Nothing but a number is wanted: the count of lines in the records below that include "program".

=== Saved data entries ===
>>

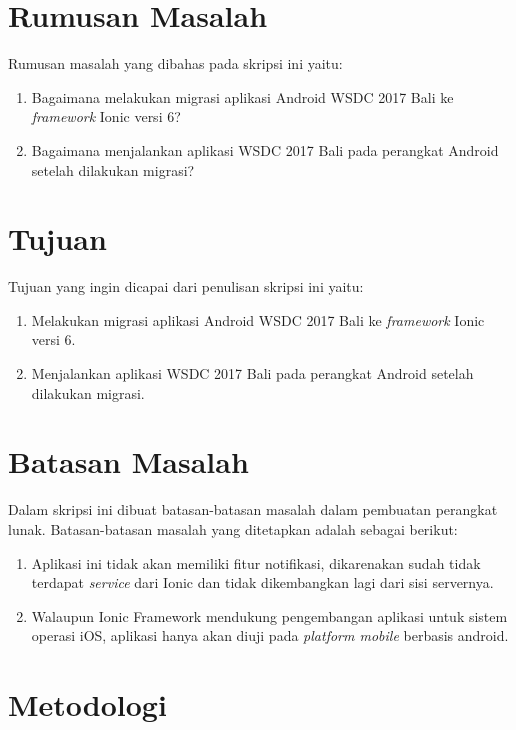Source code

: \newpage

\section{Rumusan Masalah}
\label{sec:rumusan}
Rumusan masalah yang dibahas pada skripsi ini yaitu:
\begin{enumerate}
	\item Bagaimana melakukan migrasi aplikasi Android WSDC 2017 Bali ke {\it framework} Ionic versi 6?
	\item Bagaimana menjalankan aplikasi WSDC 2017 Bali pada perangkat Android setelah dilakukan migrasi?
\end{enumerate}


\section{Tujuan}
\label{sec:tujuan}
Tujuan yang ingin dicapai dari penulisan skripsi ini yaitu:
\begin{enumerate}
	\item Melakukan migrasi aplikasi Android WSDC 2017 Bali ke {\it framework} Ionic versi 6.
	\item Menjalankan aplikasi WSDC 2017 Bali pada perangkat Android setelah dilakukan migrasi.
\end{enumerate}


\section{Batasan Masalah}
\label{sec:batasan}
Dalam skripsi ini dibuat batasan-batasan masalah dalam pembuatan perangkat lunak.  Batasan-batasan masalah yang ditetapkan adalah sebagai berikut:

\begin{enumerate}
    \item Aplikasi ini tidak akan memiliki fitur notifikasi, dikarenakan sudah tidak terdapat \textit{service} dari Ionic dan tidak dikembangkan lagi dari sisi servernya. 
    
    \item Walaupun Ionic Framework mendukung pengembangan aplikasi untuk sistem operasi iOS, aplikasi hanya akan diuji pada \textit{platform mobile} berbasis android.
    
\end{enumerate}


\section{Metodologi}
\label{sec:metlit}


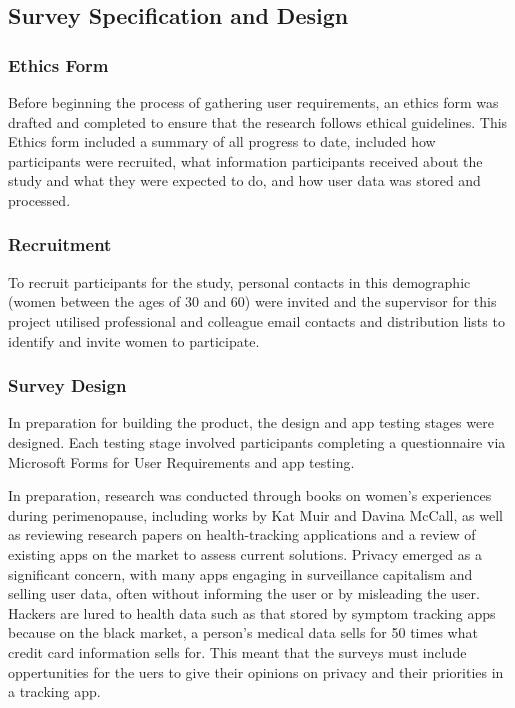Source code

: \subsection{Survey Specification and Design}

\subsubsection{Ethics Form}
Before beginning the process of gathering user requirements, an ethics form was drafted and completed to ensure that the research follows ethical guidelines. This Ethics form included a summary of all progress to date, included how participants were recruited, what information participants received about the study and what they were expected to do, and how user data was stored and processed. 

\subsubsection{Recruitment}
To recruit participants for the study, personal contacts in this demographic (women between the ages of 30 and 60) were invited and the supervisor for this project utilised professional and colleague email contacts and distribution lists to identify and invite women to participate. 

\subsubsection{Survey Design}
In preparation for building the product, the design and app testing stages were designed. Each testing stage involved participants completing a questionnaire via Microsoft Forms for User Requirements and app testing. 

In preparation, research was conducted through books on women’s experiences during perimenopause, including works by Kat Muir\cite{Muir2022} and Davina McCall\cite{McCall2022}, as well as reviewing research papers on health-tracking applications and a review of existing apps on the market to assess current solutions. Privacy emerged as a significant concern, with many apps engaging in surveillance capitalism and selling user data, often without informing the user or by misleading the user\cite{Gilman_2021}\cite{FTC2021}. Hackers are lured to health data such as that stored by symptom tracking apps because on the black market, a person's medical data sells for 50 times what credit card information sells for\cite{Rosato2020}. This meant that the surveys must include oppertunities for the uers to give their opinions on privacy and their priorities in a tracking app.

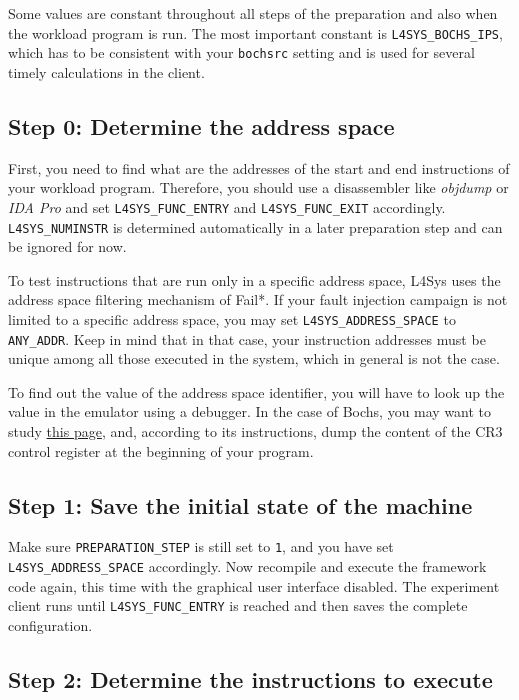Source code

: \documentclass[a4paper,10pt]{article}
\begin{document}
Some values are constant throughout all steps of the preparation
and also when the workload program is run.
The most important constant is \verb+L4SYS_BOCHS_IPS+,
which has to be consistent with your \texttt{bochsrc} setting
and is used for several timely calculations in the client.

\subsection{Step 0: Determine the address space}

First, you need to find what are the addresses of the
start and end instructions of your
workload program. Therefore, you should use a
disassembler like \emph{objdump} or \emph{IDA Pro} and
set \verb+L4SYS_FUNC_ENTRY+ and \verb+L4SYS_FUNC_EXIT+
accordingly. \verb+L4SYS_NUMINSTR+
is determined automatically in a later preparation step and
can be ignored for now.

To test instructions that are run only in a specific address space,
L4Sys uses the address space filtering mechanism of Fail*.
If your fault injection campaign is not limited to a specific address space,
you may set \verb+L4SYS_ADDRESS_SPACE+ to \verb+ANY_ADDR+. Keep in mind that in
that case, your instruction addresses must be unique among all those
executed in the system, which in general is not the case.

To find out the value of the address space identifier, you will have to
look up the value in
the emulator using a debugger. In the case of Bochs, you may want to
study
\href{http://bochs.sourceforge.net/doc/docbook/user/internal-debugger.html}{this page},
and, according to its instructions,
dump the content of the CR3 control register at the
beginning of your program.

\subsection{Step 1: Save the initial state of the machine}

Make sure \verb+PREPARATION_STEP+ is still set to \texttt{1}, and
you have set \verb+L4SYS_ADDRESS_SPACE+ accordingly.
Now recompile and execute the framework code again, this time with the graphical
user interface disabled. The experiment client runs until
\verb+L4SYS_FUNC_ENTRY+ is reached and then saves
the complete configuration.

\subsection{Step 2: Determine the instructions to execute}
\end{document}
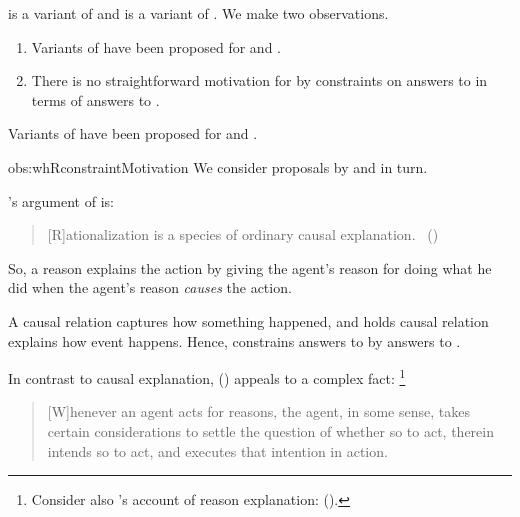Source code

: \begin{note}
  \qWhyR{} is a variant of \qWhy{} and \qHowR{} is a variant of \qHow{}.
  We make two observations.

  \begin{enumerate}
  \item
    Variants of \issueInclusion{} have been proposed for \qWhyR{} and \qHow{}.
  \item
    There is no straightforward motivation for \issueInclusion{} by constraints on answers to \qWhyR{} in terms of answers to \qHow{}.
  \end{enumerate}
\end{note}

\begin{note}
  \begin{observation}%
    \label{obs:whRconstraintMotivation}%
    Variants of \issueInclusion{} have been proposed for \qWhyR{} and \qHow{}.
  \end{observation}
  \begin{motivation}{obs:whRconstraintMotivation}
    We consider proposals by \citeauthor{Davidson:1963aa} and \citeauthor{Hieronymi:2011aa} in turn.
    \medskip

    \noindent%
    \citeauthor{Davidson:1963aa}'s argument of  is:
    \begin{quote}
      [R]ationalization is a species of ordinary causal explanation.%
      \mbox{ }\hfill\mbox{(\citeyear[685]{Davidson:1963aa})}
    \end{quote}
    So, a reason explains the action by giving the agent's reason for doing what he did when the agent's reason \emph{causes} the action.

    A causal relation captures how something happened, and \citeauthor{Davidson:1963aa} holds causal relation explains how event happens.
    Hence, \citeauthor{Davidson:1963aa} constrains answers to \qWhyR{} by answers to \qHowR{}.
    \medskip

    \noindent%
    In contrast to causal explanation, \citeauthor{Hieronymi:2011aa} (\citeyear{Hieronymi:2011aa}) appeals to a complex fact:%
    \footnote{
      Consider also \citeauthor{Harman:1973ww}'s account of reason explanation:
       (\citeyear[52]{Harman:1973ww}).
    }
    \begin{quote}
      [W]henever an agent acts for reasons, the agent, in some sense, takes certain considerations to settle the question of whether so to act, therein intends so to act, and executes that intention in action.


\end{quote}
\end{motivation}
\end{note}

<<

=== OUTPUT OF THE TASK ===
3